Does the Focus Cfo franchise agreement specify that each section, paragraph, term, and provision is severable?
Focus_Cfo Franchise · 2025 FDDAnswer from 2025 FDD Document
- 16.8.
Severability, Modification and Substitution of Valid Provisions.
Except as expressly provided to the contrary in this Agreement, each section, paragraph, term, and
provision of this Agreement is severable, and if, for any reason, any part is held to be invalid or contrary to or in conflict with any applicable present or future law or regulation in a final, unappealable ruling issued by any court, agency, or tribunal with competent jurisdiction, that ruling will not impair the operation of, or otherwise affect, any other provisions of this Agreement, which will continue to have full force and effect and bind the parties.
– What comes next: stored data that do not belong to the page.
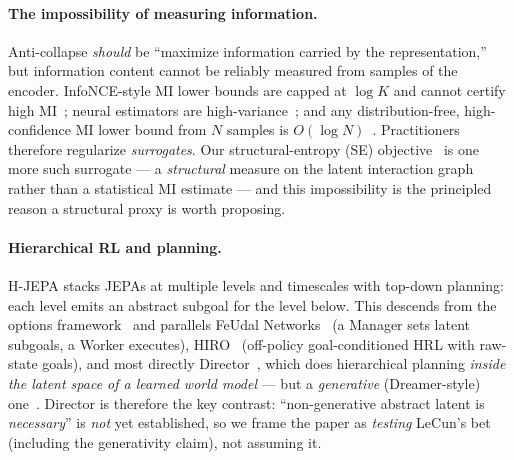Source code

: \documentclass{article}
\begin{document}
\paragraph{The impossibility of measuring information.}
Anti-collapse \emph{should} be ``maximize information carried by the
representation,'' but information content cannot be reliably measured from samples
of the encoder. InfoNCE-style MI lower bounds are capped at $\log K$ and cannot
certify high MI~\citep{poole2019variational}; neural estimators are
high-variance~\citep{belghazi2018mine}; and any distribution-free, high-confidence
MI lower bound from $N$ samples is $O(\log N)$~\citep{mcallester2020formal}.
Practitioners therefore regularize \emph{surrogates}. Our structural-entropy (SE)
objective~\citep{li2016structural} is one more such surrogate --- a
\emph{structural} measure on the latent interaction graph rather than a
statistical MI estimate --- and this impossibility is the principled reason a
structural proxy is worth proposing.

\paragraph{Hierarchical RL and planning.}
H-JEPA stacks JEPAs at multiple levels and timescales with top-down planning:
each level emits an abstract subgoal for the level below. This descends from the
options framework~\citep{sutton1999options} and parallels FeUdal
Networks~\citep{vezhnevets2017feudal} (a Manager sets latent subgoals, a Worker
executes), HIRO~\citep{nachum2018hiro} (off-policy goal-conditioned HRL with
raw-state goals), and most directly Director~\citep{hafner2022director}, which
does hierarchical planning \emph{inside the latent space of a learned world
model} --- but a \emph{generative} (Dreamer-style) one~\citep{hafner2025dreamerv3}.
Director is therefore the key contrast: ``non-generative abstract latent is
\emph{necessary}'' is \emph{not} yet established, so we frame the paper as
\emph{testing} LeCun's bet (including the generativity claim), not assuming it.
\end{document}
If any covenant which restricts competitive activity is deemed unenforceable by virtue of its scope in terms of area, business activity prohibited, and/or length of time, but would be enforceable if modified, Franchisee agrees that the covenant will be enforced to the fullest extent permissible under the laws and public policies applied in the jurisdiction whose law determines the covenant's validity.
Source: Item 23 — Receipts (FDD pages 37–126)
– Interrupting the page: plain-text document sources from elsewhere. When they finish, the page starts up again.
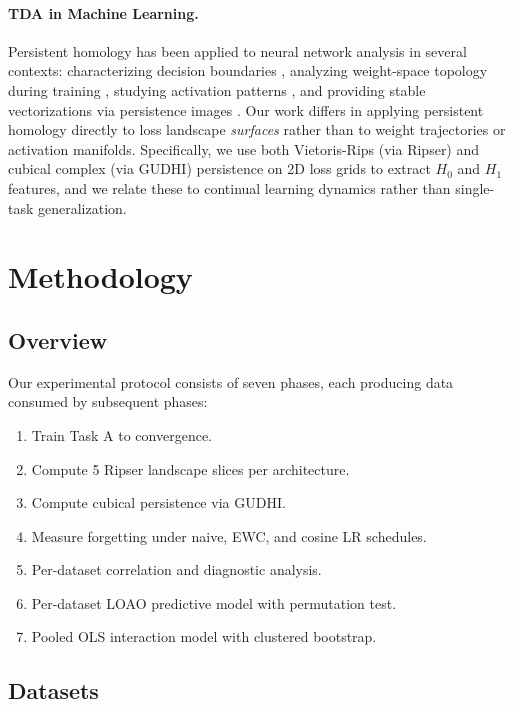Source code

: \documentclass[10pt,twocolumn]{article}
\begin{document}
\paragraph{TDA in Machine Learning.}
Persistent homology has been applied to neural network analysis in several contexts: characterizing decision boundaries \citep{ramamurthy2019topological}, analyzing weight-space topology during training \citep{rieck2019neural}, studying activation patterns \citep{naitzat2020topology}, and providing stable vectorizations via persistence images \citep{adams2017persistence}. Our work differs in applying persistent homology directly to loss landscape \emph{surfaces} rather than to weight trajectories or activation manifolds. Specifically, we use both Vietoris-Rips (via Ripser) and cubical complex (via GUDHI) persistence on 2D loss grids to extract $H_0$ and $H_1$ features, and we relate these to continual learning dynamics rather than single-task generalization.

\section{Methodology}
\label{sec:method}

\subsection{Overview}

Our experimental protocol consists of seven phases, each producing data consumed by subsequent phases:
\begin{enumerate}
    \item[\textbf{P1.}] Train Task A to convergence.
    \item[\textbf{P2.}] Compute 5 Ripser landscape slices per architecture.
    \item[\textbf{P2c.}] Compute cubical persistence via GUDHI.
    \item[\textbf{P3.}] Measure forgetting under naive, EWC, and cosine LR schedules.
    \item[\textbf{P4.}] Per-dataset correlation and diagnostic analysis.
    \item[\textbf{P5.}] Per-dataset LOAO predictive model with permutation test.
    \item[\textbf{P6.}] Pooled OLS interaction model with clustered bootstrap.
\end{enumerate}

\subsection{Datasets}
\end{document}

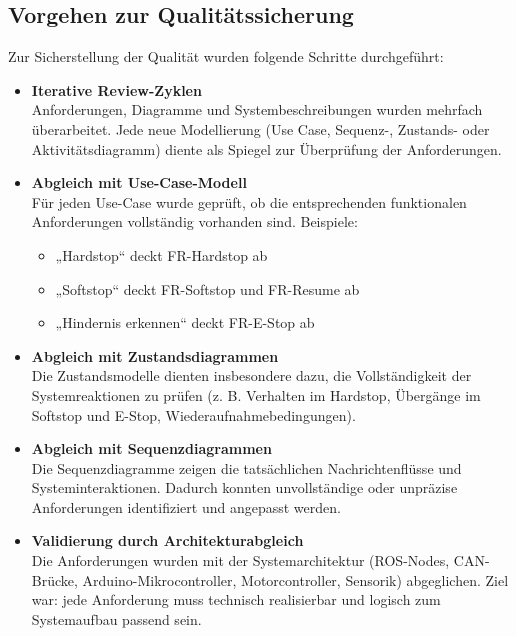 \subsection{Vorgehen zur Qualitätssicherung}

Zur Sicherstellung der Qualität wurden folgende Schritte durchgeführt:

\begin{itemize}
    \item \textbf{Iterative Review-Zyklen}\\
    Anforderungen, Diagramme und Systembeschreibungen wurden mehrfach überarbeitet. Jede neue Modellierung (Use Case, Sequenz-, Zustands- oder Aktivitätsdiagramm) diente als Spiegel zur Überprüfung der Anforderungen.

    \item \textbf{Abgleich mit Use-Case-Modell}\\
    Für jeden Use-Case wurde geprüft, ob die entsprechenden funktionalen Anforderungen vollständig vorhanden sind.  
    Beispiele:
    \begin{itemize}
        \item „\ac{Hardstop}“ deckt FR-Hardstop ab
        \item „\ac{Softstop}“ deckt FR-Softstop und FR-Resume ab
        \item „Hindernis erkennen“ deckt FR-E-Stop ab
    \end{itemize}

    \item \textbf{Abgleich mit Zustandsdiagrammen}\\
    Die Zustandsmodelle dienten insbesondere dazu, die Vollständigkeit der Systemreaktionen zu prüfen 
    (z. B. Verhalten im \ac{Hardstop}, Übergänge im \ac{Softstop} und \ac{E-Stop}, Wiederaufnahmebedingungen).

    \item \textbf{Abgleich mit Sequenzdiagrammen}\\
    Die Sequenzdiagramme zeigen die tatsächlichen Nachrichtenflüsse und Systeminteraktionen. Dadurch konnten unvollständige oder unpräzise Anforderungen identifiziert und angepasst werden.

    \item \textbf{Validierung durch Architekturabgleich}\\
    Die Anforderungen wurden mit der Systemarchitektur (ROS-Nodes, CAN-Brücke, Arduino-Mikrocontroller, Motorcontroller, Sensorik) abgeglichen.  
    Ziel war: jede Anforderung muss technisch realisierbar und logisch zum Systemaufbau passend sein.
\end{itemize}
What This Means (2025 FDD)
According to the 2025 Focus Cfo Franchise Disclosure Document, the franchise agreement includes a severability clause. This means that if any part of the agreement is deemed invalid or unenforceable by a court, the remaining provisions will still remain in effect. Specifically, each section, paragraph, term, and provision of the agreement is considered severable.
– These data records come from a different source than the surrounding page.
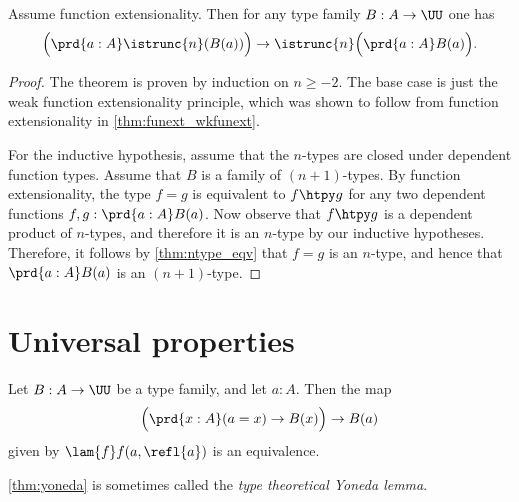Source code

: \begin{thm}
Assume function extensionality. Then for any type family $B:A\to\UU$ one has
\begin{equation*}
\Big(\prd{a:A}\istrunc{n}(B(a))\Big)\to \istrunc{n}\Big(\prd{a:A}B(a)\Big).
\end{equation*}
\end{thm}

\begin{proof}
The theorem is proven by induction on $n\geq -2$. The base case is just the weak function extensionality principle, which was shown to follow from function extensionality in \autoref{thm:funext_wkfunext}.

For the inductive hypothesis, assume that the $n$-types are closed under dependent function types. Assume that $B$ is a family of $(n+1)$-types. By function extensionality, the type $f=g$ is equivalent to $f\htpy g$ for any two dependent functions $f,g:\prd{a:A}B(a)$. Now observe that $f\htpy g$ is a dependent product of $n$-types, and therefore it is an $n$-type by our inductive hypotheses. Therefore, it follows by \autoref{thm:ntype_eqv} that $f=g$ is an $n$-type, and hence that $\prd{a:A}B(a)$ is an $(n+1)$-type.
\end{proof}

\section{Universal properties}

\begin{thm}\label{thm:yoneda}
Let $B:A\to\UU$ be a type family, and let $a:A$. Then the map
\begin{equation*}
\Big(\prd{x:A} (a=x)\to B(x)\Big)\to B(a)
\end{equation*}
given by $\lam{f} f(a,\refl{a})$ is an equivalence. 
\end{thm}

\begin{rmk}
\autoref{thm:yoneda} is sometimes called the \emph{type theoretical Yoneda lemma}.
\end{rmk}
This clause protects the overall validity of the Focus Cfo franchise agreement. If a specific clause is found to be illegal or unenforceable, it will be removed or modified, but the rest of the agreement will continue to bind both Focus Cfo and the franchisee. This prevents the entire agreement from being invalidated due to a single problematic provision.
The agreement also addresses situations where a covenant restricting competitive activity is deemed unenforceable due to its scope (area, business activity, or length of time). In such cases, the Focus Cfo franchisee agrees that the covenant will be enforced to the fullest extent permissible under applicable laws and public policies. This ensures that Focus Cfo's interests are protected as much as possible, even if the original restriction is deemed too broad. This type of clause is common in franchise agreements to protect the franchisor's brand and system standards.